_Problem_
Each line of the records containing "emph" is to be copied out and returned.

Excerpts from a dataset:
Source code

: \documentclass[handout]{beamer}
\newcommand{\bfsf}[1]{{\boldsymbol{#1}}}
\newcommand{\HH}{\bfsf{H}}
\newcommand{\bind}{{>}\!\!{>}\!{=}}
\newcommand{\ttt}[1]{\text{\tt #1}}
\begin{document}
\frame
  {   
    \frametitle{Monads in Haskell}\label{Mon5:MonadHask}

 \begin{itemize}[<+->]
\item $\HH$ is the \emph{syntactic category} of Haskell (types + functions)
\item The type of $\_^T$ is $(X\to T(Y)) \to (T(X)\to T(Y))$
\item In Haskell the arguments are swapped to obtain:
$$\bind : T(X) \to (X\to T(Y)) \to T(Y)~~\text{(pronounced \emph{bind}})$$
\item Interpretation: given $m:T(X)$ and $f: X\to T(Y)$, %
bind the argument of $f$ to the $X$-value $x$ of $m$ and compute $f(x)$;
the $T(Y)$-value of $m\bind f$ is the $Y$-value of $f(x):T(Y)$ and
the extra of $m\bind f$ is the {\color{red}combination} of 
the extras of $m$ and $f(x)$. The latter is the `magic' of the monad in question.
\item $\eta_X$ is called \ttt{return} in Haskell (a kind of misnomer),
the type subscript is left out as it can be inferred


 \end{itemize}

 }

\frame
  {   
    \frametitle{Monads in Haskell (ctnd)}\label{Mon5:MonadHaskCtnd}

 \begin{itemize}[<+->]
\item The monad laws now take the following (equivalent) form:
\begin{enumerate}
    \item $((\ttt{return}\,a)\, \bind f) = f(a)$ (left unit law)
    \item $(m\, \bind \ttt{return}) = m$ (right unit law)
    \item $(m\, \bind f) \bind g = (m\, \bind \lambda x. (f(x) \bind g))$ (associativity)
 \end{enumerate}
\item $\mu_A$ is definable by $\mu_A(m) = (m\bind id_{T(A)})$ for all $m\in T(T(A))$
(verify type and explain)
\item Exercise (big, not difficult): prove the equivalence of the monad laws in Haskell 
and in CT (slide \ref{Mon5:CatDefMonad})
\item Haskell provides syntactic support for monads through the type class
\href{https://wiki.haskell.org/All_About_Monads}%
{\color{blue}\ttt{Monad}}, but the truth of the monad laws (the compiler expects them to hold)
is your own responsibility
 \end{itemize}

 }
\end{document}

_Response for this exercise_
\item $\HH$ is the \emph{syntactic category} of Haskell (types + functions)
$$\bind : T(X) \to (X\to T(Y)) \to T(Y)~~\text{(pronounced \emph{bind}})$$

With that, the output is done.